NAPOLI – Vittoria di Pirro. La Caf, la commissione di appello federale, ha accolto il ricorso del Napoli ed ha ridotto da quattro a tre le giornate di squalifica delle curve. Dunque con Fiorentina, Palermo e Juventus settori ancora chiusi. Riapriranno con la Reggina.
Come prevedibile questa nuova sentenza non è stata accolta bene dal club azzurro. Il presidente De Laurentis non intende fermarsi ed insieme ai suoi collaboratori intende far ricorso al Coni. Gli stessi tifosi ne preparano uno al Tar.
Il direttore generale partenopeo, Pierpaolo Marino, usa parole forti per spiegare la posizIone del Napoli.
“Siamo delusi ed amareggiati. La posizione della SSC Napoli è quella di vittima, come la stragrande maggioranza dei proprio tifosi, di un provvedimento che non può riguardare il calcio ma la società civile in generale. Ho parlato col Presidente De Laurentiis che era molto dispiaciuto e lo ho esortato a combattere e continuare ad essere entusiasta del progetto Napoli anche in futuro“.

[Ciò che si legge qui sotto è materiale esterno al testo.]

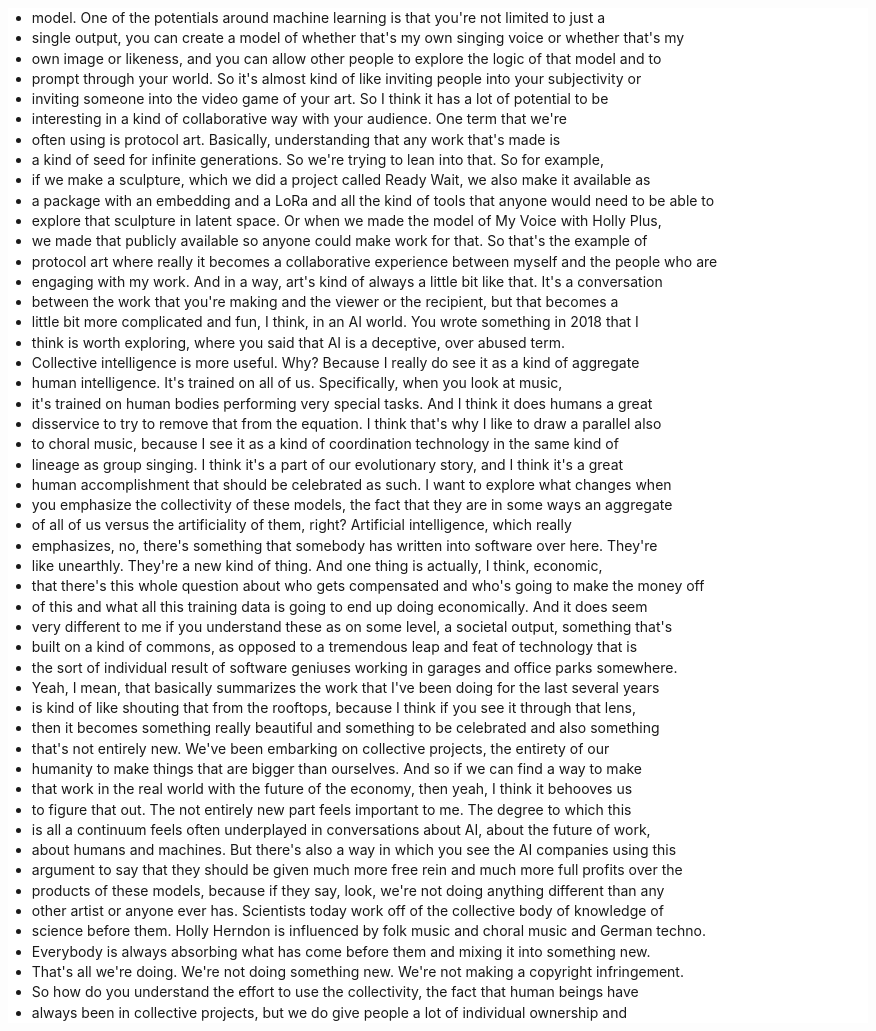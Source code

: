 *  model. One of the potentials around machine learning is that you're not limited to just a
*  single output, you can create a model of whether that's my own singing voice or whether that's my
*  own image or likeness, and you can allow other people to explore the logic of that model and to
*  prompt through your world. So it's almost kind of like inviting people into your subjectivity or
*  inviting someone into the video game of your art. So I think it has a lot of potential to be
*  interesting in a kind of collaborative way with your audience. One term that we're
*  often using is protocol art. Basically, understanding that any work that's made is
*  a kind of seed for infinite generations. So we're trying to lean into that. So for example,
*  if we make a sculpture, which we did a project called Ready Wait, we also make it available as
*  a package with an embedding and a LoRa and all the kind of tools that anyone would need to be able to
*  explore that sculpture in latent space. Or when we made the model of My Voice with Holly Plus,
*  we made that publicly available so anyone could make work for that. So that's the example of
*  protocol art where really it becomes a collaborative experience between myself and the people who are
*  engaging with my work. And in a way, art's kind of always a little bit like that. It's a conversation
*  between the work that you're making and the viewer or the recipient, but that becomes a
*  little bit more complicated and fun, I think, in an AI world. You wrote something in 2018 that I
*  think is worth exploring, where you said that AI is a deceptive, over abused term.
*  Collective intelligence is more useful. Why? Because I really do see it as a kind of aggregate
*  human intelligence. It's trained on all of us. Specifically, when you look at music,
*  it's trained on human bodies performing very special tasks. And I think it does humans a great
*  disservice to try to remove that from the equation. I think that's why I like to draw a parallel also
*  to choral music, because I see it as a kind of coordination technology in the same kind of
*  lineage as group singing. I think it's a part of our evolutionary story, and I think it's a great
*  human accomplishment that should be celebrated as such. I want to explore what changes when
*  you emphasize the collectivity of these models, the fact that they are in some ways an aggregate
*  of all of us versus the artificiality of them, right? Artificial intelligence, which really
*  emphasizes, no, there's something that somebody has written into software over here. They're
*  like unearthly. They're a new kind of thing. And one thing is actually, I think, economic,
*  that there's this whole question about who gets compensated and who's going to make the money off
*  of this and what all this training data is going to end up doing economically. And it does seem
*  very different to me if you understand these as on some level, a societal output, something that's
*  built on a kind of commons, as opposed to a tremendous leap and feat of technology that is
*  the sort of individual result of software geniuses working in garages and office parks somewhere.
*  Yeah, I mean, that basically summarizes the work that I've been doing for the last several years
*  is kind of like shouting that from the rooftops, because I think if you see it through that lens,
*  then it becomes something really beautiful and something to be celebrated and also something
*  that's not entirely new. We've been embarking on collective projects, the entirety of our
*  humanity to make things that are bigger than ourselves. And so if we can find a way to make
*  that work in the real world with the future of the economy, then yeah, I think it behooves us
*  to figure that out. The not entirely new part feels important to me. The degree to which this
*  is all a continuum feels often underplayed in conversations about AI, about the future of work,
*  about humans and machines. But there's also a way in which you see the AI companies using this
*  argument to say that they should be given much more free rein and much more full profits over the
*  products of these models, because if they say, look, we're not doing anything different than any
*  other artist or anyone ever has. Scientists today work off of the collective body of knowledge of
*  science before them. Holly Herndon is influenced by folk music and choral music and German techno.
*  Everybody is always absorbing what has come before them and mixing it into something new.
*  That's all we're doing. We're not doing something new. We're not making a copyright infringement.
*  So how do you understand the effort to use the collectivity, the fact that human beings have
*  always been in collective projects, but we do give people a lot of individual ownership and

“Ritengo questa sentenza – continua il DG azzurro – non proporzionale a quanto è accaduto, anche in riferimento ad episodi passati che hanno riguardato altre squadre. Pertanto faremo ricorso al Coni“.
“Nel dispositivo – chiude Marino – la Corte Federale dà ragione al Napoli sull’inapplicabilità dell’Articolo 14 Comma 1 CGS. E proprio in conseguenza di ciò, risulta incomprensibile che abbia ridotto la sanzione di una sola giornata. Ma siamo fiduciosi che il Coni potrà porre rimedio a questa ingiustizia“.
Ricordiamo, infine, che ogni partita è comunque soggetta ai giudizi del Casm che, se lo riterrà opportuno, potrebbe anche tener chiuso l’impianto indipendentemente dal fatto esso sia squalificato o meno.